The authors declare no conflict of interest.

Figures

**Figure 1**
Characterization of umbilical cord mesenchymal stem cell (UCMSC)-derived nanovesicles (NVs). (a) Schematic illustration of UCMSC-derived NV fabrication from UCMSCs. (b) TEM image of UCMSC-derived NVs. Scale bar, 50 nm. (c) Size distribution of UCMSC-derived NVs. (d) Representative plots and (e) quantification of UCMSC surface marker expression for UCMSCs and UCMSC-derived NVs analyzed by flow cytometry. Blue: cells, red: NVs. Data are presented as means; n = 3 per group. The Mann–Whitney test was used for statistical analysis. ns for not significant.

**Figure 2**
UCMSC-derived NVs promote migration but not proliferation of human bone marrow-derived MSCs (hBMSCs) in vitro. (a) Migration and (b) proliferation of hBMSCs in the presence or absence of UCMSC-derived NVs at different concentrations of recombinant human bone morphogenetic protein 2 (rhBMP-2). (a) Scale bars, 100 µm. Veh indicates vehicle treatment. (a,b) Data are presented as means; n = 6 per group. Black: Veh, Red: NVs. The Mann–Whitney test was used for statistical analysis. * p < 0.05. ns for not significant.

**Figure 3**
UCMSC-derived NVs promote osteogenesis of hBMSCs, but not MC3T3-E1 cells in the presence or absence of rhBMP-2 in vitro. (a) mRNA levels 11 days and (b) 21 days after, and (c) Alizarin red S staining 18 days after inducing osteogenesis of hBMSCs in the presence or absence of UCMSC-derived NVs at different concentrations of rhBMP-2. (d) mRNA levels 7 days after and (e) alkaline phosphatase (ALP) staining 10 days after inducing osteogenesis of MC3T3-E1 cells in the presence or absence of UCMSC-derived NVs at different concentrations of rhBMP-2. (a,b,d) Black: Veh, Red: NVs. Data are presented as means; n = 4 per group. The Mann–Whitney test was used for statistical analysis. * p < 0.05. ns for not significant. (c,e) Scale bars, 50 µm. Veh indicates vehicle treatment.

**Figure 4**
UCMSC-derived NVs promote tube formation and proliferation of human umbilical vein endothelial cells (HUVECs) in the presence or absence of rhBMP-2 in vitro. (a) Migration, (b) tube formation, and (c) proliferation of HUVECs in the presence or absence of UCMSC-derived NVs at different concentrations of rhBMP-2. (a) Scale bars, 500 µm. n = 10 per group. (b) Scale bars, 100 µm. n = 12 per group. (c) n = 6 per group. (a,b) Veh indicates vehicle treatment. (a–c) Black: Veh, Red: NVs.

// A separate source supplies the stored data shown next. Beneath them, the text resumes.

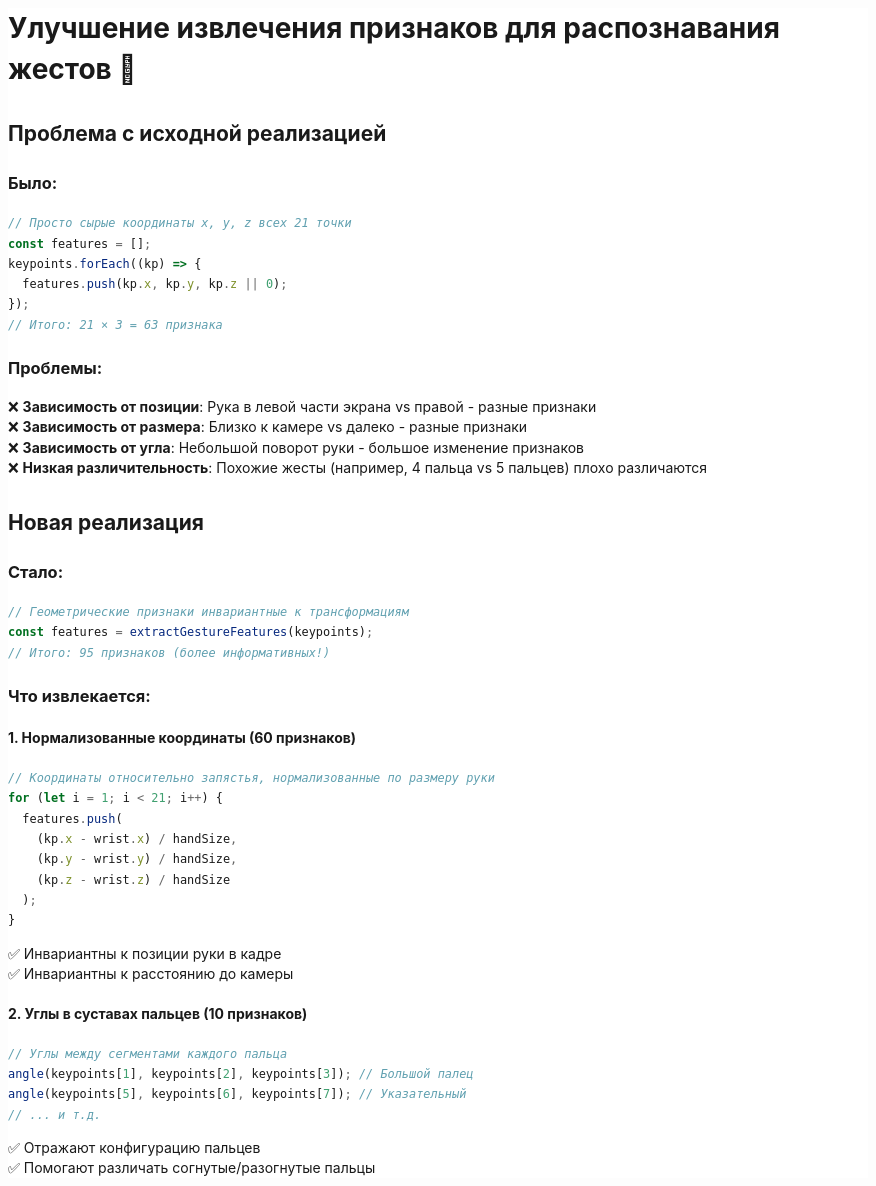 # Улучшение извлечения признаков для распознавания жестов 🎯

## Проблема с исходной реализацией

### Было:
```javascript
// Просто сырые координаты x, y, z всех 21 точки
const features = [];
keypoints.forEach((kp) => {
  features.push(kp.x, kp.y, kp.z || 0);
});
// Итого: 21 × 3 = 63 признака
```

### Проблемы:
❌ **Зависимость от позиции**: Рука в левой части экрана vs правой - разные признаки  
❌ **Зависимость от размера**: Близко к камере vs далеко - разные признаки  
❌ **Зависимость от угла**: Небольшой поворот руки - большое изменение признаков  
❌ **Низкая различительность**: Похожие жесты (например, 4 пальца vs 5 пальцев) плохо различаются  

## Новая реализация

### Стало:
```javascript
// Геометрические признаки инвариантные к трансформациям
const features = extractGestureFeatures(keypoints);
// Итого: 95 признаков (более информативных!)
```

### Что извлекается:

#### 1. **Нормализованные координаты (60 признаков)**
```javascript
// Координаты относительно запястья, нормализованные по размеру руки
for (let i = 1; i < 21; i++) {
  features.push(
    (kp.x - wrist.x) / handSize,
    (kp.y - wrist.y) / handSize,
    (kp.z - wrist.z) / handSize
  );
}
```
✅ Инвариантны к позиции руки в кадре  
✅ Инвариантны к расстоянию до камеры  

#### 2. **Углы в суставах пальцев (10 признаков)**
```javascript
// Углы между сегментами каждого пальца
angle(keypoints[1], keypoints[2], keypoints[3]); // Большой палец
angle(keypoints[5], keypoints[6], keypoints[7]); // Указательный
// ... и т.д.
```
✅ Отражают конфигурацию пальцев  
✅ Помогают различать согнутые/разогнутые пальцы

Data are presented as means. The Mann–Whitney test was used for statistical analysis. * p < 0.05. ns for not significant.

**Figure 5**
UCMSC-derived NVs promote bone formation in calvaria defects of mice at 6 weeks. (a) Image of collagen sponge with 4 mm diameter used for implantation. (b) The calvaria scanned by micro-CT. Veh indicates vehicle treatment. (c) Bone volume (BV), bone volume to tissue volume ratio (BV/TV) and trabecular number (Tb.N) evaluated with micro-CT. Black: Veh, Red: NVs. Data are presented as means; n = 8 for w/col-Veh-0. n = 9 for w/col-Veh-0.7. n = 10 for the other groups. One-way ANOVA with Tukey’s post-test was used for statistical analysis. * p < 0.05. ns for not significant. (d) Cross-sectional views of the calvaria defects stained with hematoxylin and eosin (H&E). Arrows indicate defect margin. Scale bars, 1 mm. (b–d) w/o col: without collagen sponge, w/col: with collagen sponge.

**Figure 6**
UCMSC-derived NVs promote angiogenesis in calvaria defects of mice at 6 weeks. (a) Cross-sectional views of the calvaria defects stained with H&E. Veh indicates vehicle treatment. Arrows indicate vessel structures. Scale bars, 50 µm. (b) Quantification of vessel structures in the defects. Black: Veh, Red: NVs. Data are presented as means; n = 5 per group. One-way ANOVA with Tukey’s post-test was used for statistical analysis. * p < 0.05. (a,b) w/o col: without collagen sponge, w/col: with collagen sponge.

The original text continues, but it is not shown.